Notre peuple est décidé à tourner, à jamais, cette page douloureuse et déplorable de notre passé, celle de la lutte pour le pouvoir et de la course à la succession.

La longue lutte pour la lutte succession a sécrété des forces occultes, douteuses quant à leur composition et à leurs réseaux de rapports, qui guettaient le moment propice pour s'emparer du pouvoir, loin de toute légalité et au mépris du peuple et de la volonté populaire.

Monsieur le Président de la Chambre des Députés,
Honorables Députés,
Citoyens, citoyennes,

Je n'ai nul besoin de vous exposer aujourd'hui tout ce que nous avons réalisé en l'espace d'une année pour assurer la réconciliation entre l'Etat et la société et en vue d'instituer des traditions de dialogue et de tolérance et de consacrer la démocratie au sein de notre communauté. Je me contenterais de rappeler les principales mesures politiques par lesquelles nous avons voulu créer un cadre juridique pour établir des rapports civilisés entre les individus et les collectivités, mesures dont je citerais notamment l'amendement de la Constitution, la promulgation de la loi sur les partis et la révision du code de la presse.

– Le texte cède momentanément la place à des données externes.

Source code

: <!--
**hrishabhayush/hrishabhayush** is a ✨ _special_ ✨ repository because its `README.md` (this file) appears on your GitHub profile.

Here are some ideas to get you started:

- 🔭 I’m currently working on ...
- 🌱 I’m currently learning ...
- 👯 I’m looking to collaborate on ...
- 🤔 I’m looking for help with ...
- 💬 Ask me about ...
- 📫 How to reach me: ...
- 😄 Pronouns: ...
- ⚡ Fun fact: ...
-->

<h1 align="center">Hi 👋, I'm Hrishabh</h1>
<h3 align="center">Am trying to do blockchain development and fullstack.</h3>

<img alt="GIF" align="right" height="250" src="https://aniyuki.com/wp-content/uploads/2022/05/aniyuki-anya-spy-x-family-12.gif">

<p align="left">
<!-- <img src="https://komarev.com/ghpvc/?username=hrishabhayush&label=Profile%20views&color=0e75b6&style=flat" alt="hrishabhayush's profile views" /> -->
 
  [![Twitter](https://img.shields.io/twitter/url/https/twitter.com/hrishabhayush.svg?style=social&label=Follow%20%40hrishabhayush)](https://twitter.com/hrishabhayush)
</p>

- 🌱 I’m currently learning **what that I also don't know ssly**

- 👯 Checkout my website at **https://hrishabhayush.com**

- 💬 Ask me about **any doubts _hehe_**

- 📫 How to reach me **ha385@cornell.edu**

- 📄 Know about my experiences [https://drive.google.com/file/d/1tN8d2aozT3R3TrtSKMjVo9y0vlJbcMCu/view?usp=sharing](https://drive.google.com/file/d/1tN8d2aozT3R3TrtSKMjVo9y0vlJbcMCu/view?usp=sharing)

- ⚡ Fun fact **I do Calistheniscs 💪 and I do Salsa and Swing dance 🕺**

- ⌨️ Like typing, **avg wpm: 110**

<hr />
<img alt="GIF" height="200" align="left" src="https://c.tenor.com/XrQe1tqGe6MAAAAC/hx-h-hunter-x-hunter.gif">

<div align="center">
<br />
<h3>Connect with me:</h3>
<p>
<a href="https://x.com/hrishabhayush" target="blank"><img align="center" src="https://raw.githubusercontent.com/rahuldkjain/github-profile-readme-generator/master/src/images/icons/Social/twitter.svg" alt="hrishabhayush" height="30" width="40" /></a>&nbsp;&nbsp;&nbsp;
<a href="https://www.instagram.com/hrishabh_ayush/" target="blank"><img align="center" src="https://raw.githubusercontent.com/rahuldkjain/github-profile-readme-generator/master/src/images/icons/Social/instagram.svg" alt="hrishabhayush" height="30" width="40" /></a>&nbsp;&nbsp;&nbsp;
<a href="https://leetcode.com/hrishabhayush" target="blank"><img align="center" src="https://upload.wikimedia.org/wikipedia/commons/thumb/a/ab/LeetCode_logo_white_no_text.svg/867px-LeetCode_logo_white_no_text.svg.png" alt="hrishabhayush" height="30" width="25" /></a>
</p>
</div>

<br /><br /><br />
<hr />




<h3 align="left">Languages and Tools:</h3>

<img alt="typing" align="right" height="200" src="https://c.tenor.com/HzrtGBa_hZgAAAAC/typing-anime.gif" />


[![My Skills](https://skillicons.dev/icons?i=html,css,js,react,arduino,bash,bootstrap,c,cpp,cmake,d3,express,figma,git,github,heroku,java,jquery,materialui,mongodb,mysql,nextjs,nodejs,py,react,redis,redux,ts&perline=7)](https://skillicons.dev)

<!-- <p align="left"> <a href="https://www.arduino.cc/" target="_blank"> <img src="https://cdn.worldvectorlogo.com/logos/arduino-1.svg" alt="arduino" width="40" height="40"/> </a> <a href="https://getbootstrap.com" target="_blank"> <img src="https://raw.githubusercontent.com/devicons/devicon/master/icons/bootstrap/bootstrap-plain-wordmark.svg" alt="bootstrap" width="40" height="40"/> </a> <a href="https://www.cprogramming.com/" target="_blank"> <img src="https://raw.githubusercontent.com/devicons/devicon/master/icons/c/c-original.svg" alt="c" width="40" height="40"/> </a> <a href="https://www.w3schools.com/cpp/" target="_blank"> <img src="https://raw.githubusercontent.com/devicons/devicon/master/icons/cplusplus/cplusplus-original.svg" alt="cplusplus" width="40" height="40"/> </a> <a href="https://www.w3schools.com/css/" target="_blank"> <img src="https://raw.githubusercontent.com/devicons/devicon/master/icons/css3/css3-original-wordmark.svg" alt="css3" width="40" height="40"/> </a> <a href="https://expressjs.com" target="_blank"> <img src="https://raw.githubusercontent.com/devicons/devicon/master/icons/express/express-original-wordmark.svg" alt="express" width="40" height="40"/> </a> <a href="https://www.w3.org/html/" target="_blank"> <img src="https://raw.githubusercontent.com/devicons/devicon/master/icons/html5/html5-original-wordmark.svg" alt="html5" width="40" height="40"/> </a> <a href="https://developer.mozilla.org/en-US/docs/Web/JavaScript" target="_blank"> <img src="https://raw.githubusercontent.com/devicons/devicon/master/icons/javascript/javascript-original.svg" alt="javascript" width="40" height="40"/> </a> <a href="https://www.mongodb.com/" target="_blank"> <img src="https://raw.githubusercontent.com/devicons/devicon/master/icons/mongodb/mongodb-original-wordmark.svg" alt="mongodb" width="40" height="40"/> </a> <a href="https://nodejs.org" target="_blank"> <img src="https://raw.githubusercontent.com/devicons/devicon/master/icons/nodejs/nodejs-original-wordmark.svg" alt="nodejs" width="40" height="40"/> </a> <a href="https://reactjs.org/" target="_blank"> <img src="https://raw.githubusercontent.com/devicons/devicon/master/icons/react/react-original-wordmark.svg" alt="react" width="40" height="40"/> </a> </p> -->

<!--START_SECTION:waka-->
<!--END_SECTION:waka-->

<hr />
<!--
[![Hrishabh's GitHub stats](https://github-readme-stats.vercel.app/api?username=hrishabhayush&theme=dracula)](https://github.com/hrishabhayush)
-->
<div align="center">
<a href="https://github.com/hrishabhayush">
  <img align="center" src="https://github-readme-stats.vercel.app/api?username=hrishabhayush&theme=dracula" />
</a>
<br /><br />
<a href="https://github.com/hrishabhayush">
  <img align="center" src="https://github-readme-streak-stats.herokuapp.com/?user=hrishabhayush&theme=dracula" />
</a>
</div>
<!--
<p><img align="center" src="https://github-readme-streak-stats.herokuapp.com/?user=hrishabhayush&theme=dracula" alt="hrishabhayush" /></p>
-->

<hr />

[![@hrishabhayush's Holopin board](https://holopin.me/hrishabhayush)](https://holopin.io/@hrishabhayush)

Une autre réalisation, assurément parmi les plus importantes est le fait qu'il n'y a plus à l'heure actuelle en Tunisie une seule personne emprisonnée pour une quelconque appartenance politique.

Pour la première fois dans l'histoire moderne de la Tunisie, une année entière est passée sans qu'un livre soit interdit, un journal saisi pour délit d'opinion ou un Tunisien arrêté à cause de ses idées ou de ses convictions.

Pour la première fois aussi dans l'histoire moderne de la Tunisie, une année entière est passée sans que soit exécutée une seule condamnation à la peine capitale.

Notre pays n'a-t-il pas suffisamment enduré terreur et angoisse face aux condamnations à mort jusqu'à un passé récent ?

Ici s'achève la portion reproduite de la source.